**YOUR GOAL**
When you reach the line that contains "- k!etc (Ethereum Classic Price)" in the data below, start reproducing lines exactly, and stop after the line that contains "- k!flypool *address*".

**INFORMATION**
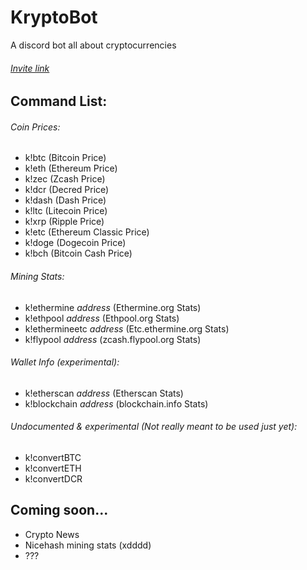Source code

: # KryptoBot
A discord bot all about cryptocurrencies

###### [Invite link](https://discordapp.com/oauth2/authorize?client_id=374648052360937472&scope=bot&permissions=379904)

## Command List:

###### Coin Prices:
- k!btc (Bitcoin Price)
- k!eth (Ethereum Price)
- k!zec (Zcash Price)
- k!dcr (Decred Price)
- k!dash (Dash Price)
- k!ltc (Litecoin Price)
- k!xrp (Ripple Price)
- k!etc (Ethereum Classic Price)
- k!doge (Dogecoin Price)
- k!bch (Bitcoin Cash Price)


###### Mining Stats:
- k!ethermine *address* (Ethermine.org Stats)
- k!ethpool *address* (Ethpool.org Stats)
- k!ethermineetc *address* (Etc.ethermine.org Stats)
- k!flypool *address* (zcash.flypool.org Stats)


###### Wallet Info (experimental):
- k!etherscan *address* (Etherscan Stats)
- k!blockchain *address* (blockchain.info Stats)


###### Undocumented & experimental (Not really meant to be used just yet):
- k!convertBTC
- k!convertETH
- k!convertDCR


## Coming soon...
- Crypto News
- Nicehash mining stats (xdddd)
- ???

**RESULT OF THE TASK**
- k!etc (Ethereum Classic Price)
- k!doge (Dogecoin Price)
- k!bch (Bitcoin Cash Price)


###### Mining Stats:
- k!ethermine *address* (Ethermine.org Stats)
- k!ethpool *address* (Ethpool.org Stats)
- k!ethermineetc *address* (Etc.ethermine.org Stats)
- k!flypool *address* (zcash.flypool.org Stats)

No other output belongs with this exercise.